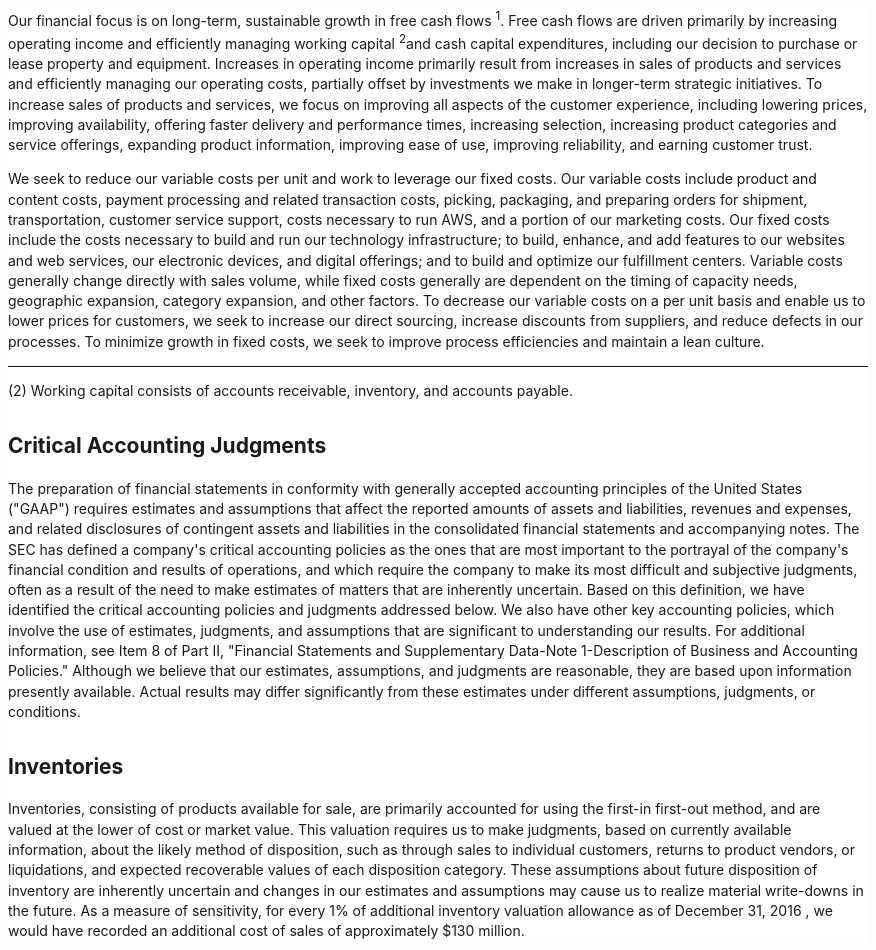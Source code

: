 Our financial focus is on long-term, sustainable growth in free cash flows $^{1 }$. Free cash flows are driven primarily by increasing operating income and efficiently managing working capital $^{2 }$and cash capital expenditures, including our decision to purchase or lease property and equipment. Increases in operating income primarily result from increases in sales of products and services and efficiently managing our operating costs, partially offset by investments we make in longer-term strategic initiatives. To increase sales of products and services, we focus on improving all aspects of the customer experience, including lowering prices, improving availability, offering faster delivery and performance times, increasing selection, increasing product categories and service offerings, expanding product information, improving ease of use, improving reliability, and earning customer trust.

We seek to reduce our variable costs per unit and work to leverage our fixed costs. Our variable costs include product and content costs, payment processing and related transaction costs, picking, packaging, and preparing orders for shipment, transportation, customer service support, costs necessary to run AWS, and a portion of our marketing costs. Our fixed costs include the costs necessary to build and run our technology infrastructure; to build, enhance, and add features to our websites and web services, our electronic devices, and digital offerings; and to build and optimize our fulfillment centers. Variable costs generally change directly with sales volume, while fixed costs generally are dependent on the timing of capacity needs, geographic expansion, category expansion, and other factors. To decrease our variable costs on a per unit basis and enable us to lower prices for customers, we seek to increase our direct sourcing, increase discounts from suppliers, and reduce defects in our processes. To minimize growth in fixed costs, we seek to improve process efficiencies and maintain a lean culture.

_______________________

(2) Working capital consists of accounts receivable, inventory, and accounts payable.

## Critical Accounting Judgments

The preparation of financial statements in conformity with generally accepted accounting principles of the United States ("GAAP") requires estimates and assumptions that affect the reported amounts of assets and liabilities, revenues and expenses, and related disclosures of contingent assets and liabilities in the consolidated financial statements and accompanying notes. The SEC has defined a company's critical accounting policies as the ones that are most important to the portrayal of the company's financial condition and results of operations, and which require the company to make its most difficult and subjective judgments, often as a result of the need to make estimates of matters that are inherently uncertain. Based on this definition, we have identified the critical accounting policies and judgments addressed below. We also have other key accounting policies, which involve the use of estimates, judgments, and assumptions that are significant to understanding our results. For additional information, see Item 8 of Part II, "Financial Statements and Supplementary Data-Note 1-Description of Business and Accounting Policies." Although we believe that our estimates, assumptions, and judgments are reasonable, they are based upon information presently available. Actual results may differ significantly from these estimates under different assumptions, judgments, or conditions.

## Inventories

Inventories, consisting of products available for sale, are primarily accounted for using the first-in first-out method, and are valued at the lower of cost or market value. This valuation requires us to make judgments, based on currently available information, about the likely method of disposition, such as through sales to individual customers, returns to product vendors, or liquidations, and expected recoverable values of each disposition category. These assumptions about future disposition of inventory are inherently uncertain and changes in our estimates and assumptions may cause us to realize material write-downs in the future. As a measure of sensitivity, for every 1% of additional inventory valuation allowance as of December 31, 2016 , we would have recorded an additional cost of sales of approximately $130 million.
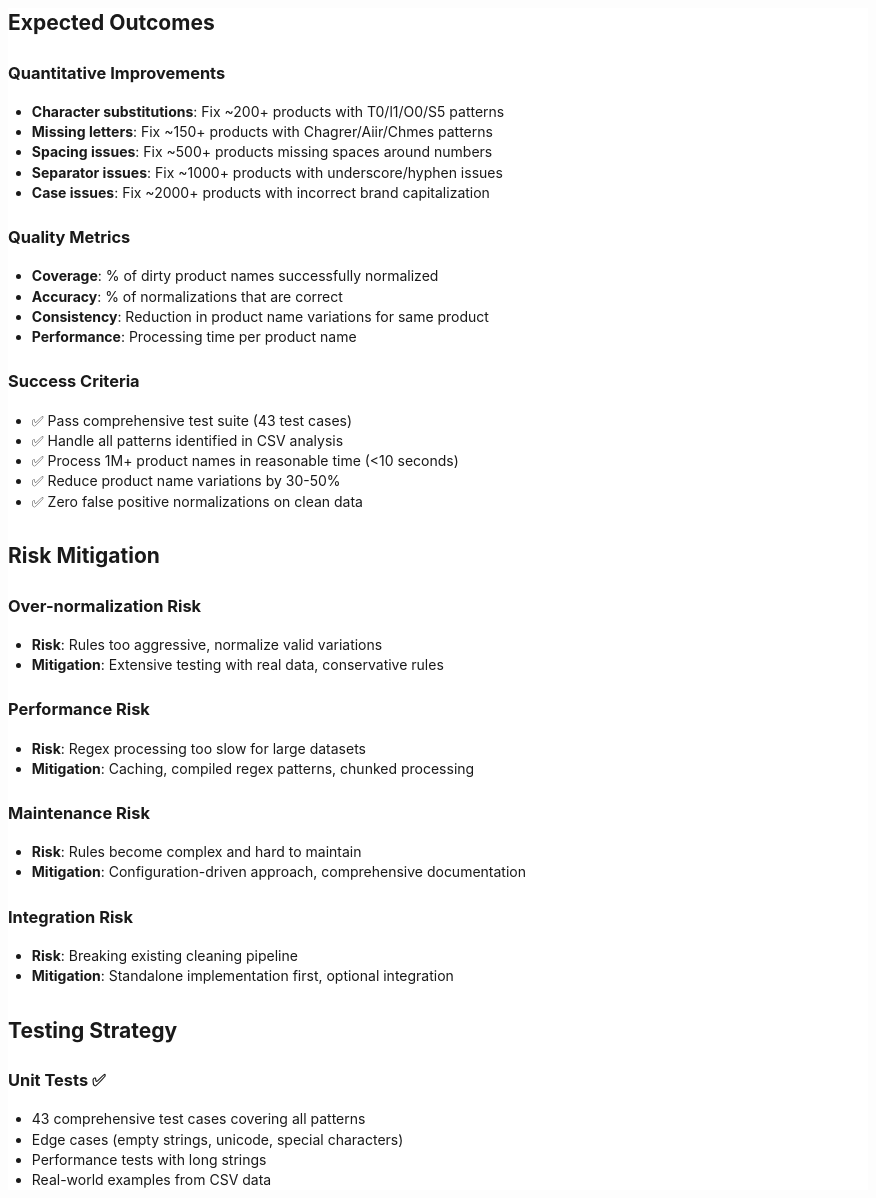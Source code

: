 ## Expected Outcomes

### Quantitative Improvements
- **Character substitutions**: Fix ~200+ products with T0/l1/O0/S5 patterns
- **Missing letters**: Fix ~150+ products with Chagrer/Aiir/Chmes patterns  
- **Spacing issues**: Fix ~500+ products missing spaces around numbers
- **Separator issues**: Fix ~1000+ products with underscore/hyphen issues
- **Case issues**: Fix ~2000+ products with incorrect brand capitalization

### Quality Metrics
- **Coverage**: % of dirty product names successfully normalized
- **Accuracy**: % of normalizations that are correct
- **Consistency**: Reduction in product name variations for same product
- **Performance**: Processing time per product name

### Success Criteria
- ✅ Pass comprehensive test suite (43 test cases)
- ✅ Handle all patterns identified in CSV analysis
- ✅ Process 1M+ product names in reasonable time (<10 seconds)
- ✅ Reduce product name variations by 30-50%
- ✅ Zero false positive normalizations on clean data

## Risk Mitigation

### Over-normalization Risk
- **Risk**: Rules too aggressive, normalize valid variations
- **Mitigation**: Extensive testing with real data, conservative rules

### Performance Risk  
- **Risk**: Regex processing too slow for large datasets
- **Mitigation**: Caching, compiled regex patterns, chunked processing

### Maintenance Risk
- **Risk**: Rules become complex and hard to maintain
- **Mitigation**: Configuration-driven approach, comprehensive documentation

### Integration Risk
- **Risk**: Breaking existing cleaning pipeline
- **Mitigation**: Standalone implementation first, optional integration

## Testing Strategy

### Unit Tests ✅
- 43 comprehensive test cases covering all patterns
- Edge cases (empty strings, unicode, special characters)
- Performance tests with long strings
- Real-world examples from CSV data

────────────────

EXERCISE PROMPT:
Could you set down, word for word, only the lines above from the line with "### Integration Risk" to the line with "- 43 comprehensive", including both?

RESPONSE TO THE EXERCISE:
### Integration Risk
- **Risk**: Breaking existing cleaning pipeline
- **Mitigation**: Standalone implementation first, optional integration

## Testing Strategy

### Unit Tests ✅
- 43 comprehensive test cases covering all patterns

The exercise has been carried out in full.